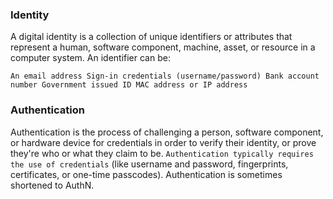 ### Identity
A digital identity is a collection of unique identifiers or attributes that represent a human, software component, machine, asset, or resource in a computer system. An identifier can be:

``An email address
Sign-in credentials (username/password)
Bank account number
Government issued ID
MAC address or IP address
``

### Authentication
Authentication is the process of challenging a person, software component, or hardware device for credentials in order to verify their identity, or prove they're who or what they claim to be. ``Authentication typically requires the use of credentials`` (like username and password, fingerprints, certificates, or one-time passcodes). Authentication is sometimes shortened to AuthN.
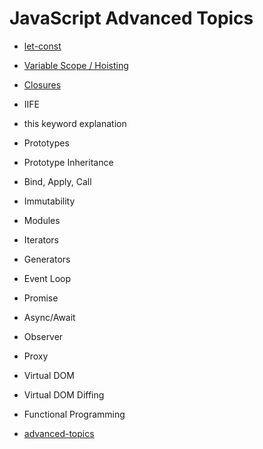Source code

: # JavaScript Advanced Topics
+ [let-const](https://www.sitepoint.com/preparing-ecmascript-6-let-const/)

+ [Variable Scope / Hoisting](https://www.sitepoint.com/demystifying-javascript-variable-scope-hoisting/)

+ [Closures](https://medium.freecodecamp.org/lets-learn-javascript-closures-66feb44f6a44)

+ IIFE
+ this keyword explanation
+ Prototypes
+ Prototype Inheritance
+ Bind, Apply, Call
+ Immutability
+ Modules
+ Iterators
+ Generators
+ Event Loop
+ Promise
+ Async/Await
+ Observer
+ Proxy
+ Virtual DOM
+ Virtual DOM Diffing
+ Functional Programming
+ [advanced-topics](https://www.facebook.com/notes/sohel-amin/javascript-advanced-topics/1596009170421672/)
--
> Work order: From the listing above, pick out each line where the word "Authentication" appears.

> Exercise solution:
### Authentication
Authentication is the process of challenging a person, software component, or hardware device for credentials in order to verify their identity, or prove they're who or what they claim to be. ``Authentication typically requires the use of credentials`` (like username and password, fingerprints, certificates, or one-time passcodes). Authentication is sometimes shortened to AuthN.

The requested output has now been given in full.